Businessman 'boasted of killing US trader'
Disputed court testimony tells of Michael Cherney's links to Russian mafia
Cahal Milmo is the chief reporter of The Independent and has been with the paper since 2000. He was born in London and previously worked at the Press Association news agency. He has reported on assignment at home and abroad, including Rwanda, Sudan and Burkina Faso, the phone hacking scandal and the London Olympics. In his spare time he is a keen runner and cyclist, and keeps an allotment.
Saturday 14 July 2012
A businessman embroiled in a £700m legal fight with a prominent Russian oligarch boasted of killing a US trader whose frozen body was found in a forest in 1995, according to a strongly disputed court testimony obtained by The Independent.
The claim was made against Michael Cherney who is suing the billionaire Oleg Deripaska at the High Court in London over a disputed stake in the world's largest aluminium company. The allegation was made by a former business associate during a money-laundering trial in Germany.

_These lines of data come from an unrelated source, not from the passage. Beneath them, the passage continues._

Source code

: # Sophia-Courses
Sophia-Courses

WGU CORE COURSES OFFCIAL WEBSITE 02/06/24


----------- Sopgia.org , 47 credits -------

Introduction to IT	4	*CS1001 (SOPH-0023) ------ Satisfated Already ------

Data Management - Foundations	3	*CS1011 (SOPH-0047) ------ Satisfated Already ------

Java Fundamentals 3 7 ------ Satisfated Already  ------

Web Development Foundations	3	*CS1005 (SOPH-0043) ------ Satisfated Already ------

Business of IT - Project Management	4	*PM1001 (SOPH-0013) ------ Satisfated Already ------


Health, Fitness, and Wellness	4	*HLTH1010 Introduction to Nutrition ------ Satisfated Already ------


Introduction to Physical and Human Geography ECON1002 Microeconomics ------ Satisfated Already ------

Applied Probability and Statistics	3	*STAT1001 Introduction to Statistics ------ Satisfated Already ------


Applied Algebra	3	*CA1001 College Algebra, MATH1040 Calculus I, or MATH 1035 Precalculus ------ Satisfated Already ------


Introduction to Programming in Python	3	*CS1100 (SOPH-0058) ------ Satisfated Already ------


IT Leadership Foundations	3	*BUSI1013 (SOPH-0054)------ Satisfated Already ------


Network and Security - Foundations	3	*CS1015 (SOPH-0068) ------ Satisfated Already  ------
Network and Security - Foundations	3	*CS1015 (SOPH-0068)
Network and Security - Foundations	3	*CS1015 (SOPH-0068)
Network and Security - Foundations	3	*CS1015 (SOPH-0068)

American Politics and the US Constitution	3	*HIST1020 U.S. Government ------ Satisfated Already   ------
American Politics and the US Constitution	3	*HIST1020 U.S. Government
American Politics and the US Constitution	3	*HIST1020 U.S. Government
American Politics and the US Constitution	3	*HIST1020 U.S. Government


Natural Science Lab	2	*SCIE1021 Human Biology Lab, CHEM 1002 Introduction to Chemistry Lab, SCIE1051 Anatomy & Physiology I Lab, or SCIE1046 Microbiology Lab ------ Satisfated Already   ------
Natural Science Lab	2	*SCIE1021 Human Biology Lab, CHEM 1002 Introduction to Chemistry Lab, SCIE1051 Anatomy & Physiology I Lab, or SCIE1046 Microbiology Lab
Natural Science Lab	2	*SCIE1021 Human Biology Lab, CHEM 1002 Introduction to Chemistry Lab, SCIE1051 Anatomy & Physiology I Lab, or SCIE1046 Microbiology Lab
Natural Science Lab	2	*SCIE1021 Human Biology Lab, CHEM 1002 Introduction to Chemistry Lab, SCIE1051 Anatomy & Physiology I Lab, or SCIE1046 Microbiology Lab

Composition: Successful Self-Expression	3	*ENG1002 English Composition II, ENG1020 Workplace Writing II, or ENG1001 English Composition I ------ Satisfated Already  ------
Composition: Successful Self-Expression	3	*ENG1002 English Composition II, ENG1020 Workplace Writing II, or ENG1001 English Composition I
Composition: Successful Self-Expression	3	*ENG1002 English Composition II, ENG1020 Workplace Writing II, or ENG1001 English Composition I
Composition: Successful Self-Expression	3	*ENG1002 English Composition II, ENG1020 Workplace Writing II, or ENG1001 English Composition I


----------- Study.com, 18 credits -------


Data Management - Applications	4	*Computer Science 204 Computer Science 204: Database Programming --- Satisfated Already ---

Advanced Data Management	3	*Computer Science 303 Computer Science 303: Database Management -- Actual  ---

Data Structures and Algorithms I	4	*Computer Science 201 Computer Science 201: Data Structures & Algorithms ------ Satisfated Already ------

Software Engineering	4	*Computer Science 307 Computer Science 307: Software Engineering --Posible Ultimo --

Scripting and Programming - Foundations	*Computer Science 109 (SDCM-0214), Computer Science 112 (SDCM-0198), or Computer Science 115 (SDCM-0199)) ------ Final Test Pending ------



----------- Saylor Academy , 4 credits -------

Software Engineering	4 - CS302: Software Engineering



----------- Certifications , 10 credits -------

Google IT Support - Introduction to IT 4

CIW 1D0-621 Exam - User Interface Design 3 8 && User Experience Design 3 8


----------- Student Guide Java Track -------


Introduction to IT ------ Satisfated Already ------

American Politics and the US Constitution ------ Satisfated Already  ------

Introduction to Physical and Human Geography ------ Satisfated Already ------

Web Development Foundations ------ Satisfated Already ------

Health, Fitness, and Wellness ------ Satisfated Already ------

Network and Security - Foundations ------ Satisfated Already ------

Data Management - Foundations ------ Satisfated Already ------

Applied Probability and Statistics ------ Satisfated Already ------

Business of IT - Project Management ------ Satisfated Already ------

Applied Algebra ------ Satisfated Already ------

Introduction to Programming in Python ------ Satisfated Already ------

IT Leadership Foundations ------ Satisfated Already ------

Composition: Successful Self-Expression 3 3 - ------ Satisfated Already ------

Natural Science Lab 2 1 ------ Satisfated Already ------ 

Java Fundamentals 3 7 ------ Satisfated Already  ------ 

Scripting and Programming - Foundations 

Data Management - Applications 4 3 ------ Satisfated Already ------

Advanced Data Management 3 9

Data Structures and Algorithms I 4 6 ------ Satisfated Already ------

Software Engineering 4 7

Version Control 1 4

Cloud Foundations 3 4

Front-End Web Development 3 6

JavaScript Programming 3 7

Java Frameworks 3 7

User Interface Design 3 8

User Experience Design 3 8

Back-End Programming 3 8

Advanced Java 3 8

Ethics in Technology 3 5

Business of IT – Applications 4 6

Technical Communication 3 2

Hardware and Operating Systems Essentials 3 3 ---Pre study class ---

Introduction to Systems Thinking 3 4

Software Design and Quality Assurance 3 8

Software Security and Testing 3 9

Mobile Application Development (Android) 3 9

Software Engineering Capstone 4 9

Mr Deripaska, 44, who has ties to the Russian President, Vladimir Putin, and moves in high-society circles in Britain, has refused Mr Cherney's demands, alleging that he is a criminal with close links to a powerful mafia syndicate, the Izmaylovskaya, and has subjected him to extortion.
The opening week of the case, which has taken six years and cost tens of millions of pounds to bring to court, has seen both sides trading blows across the courtroom. Mr Deripaska was accused on Monday of being involved in bribery and ordering the murder of a bank executive in 1995. The billionaire has said he "vehemently denies" the allegations.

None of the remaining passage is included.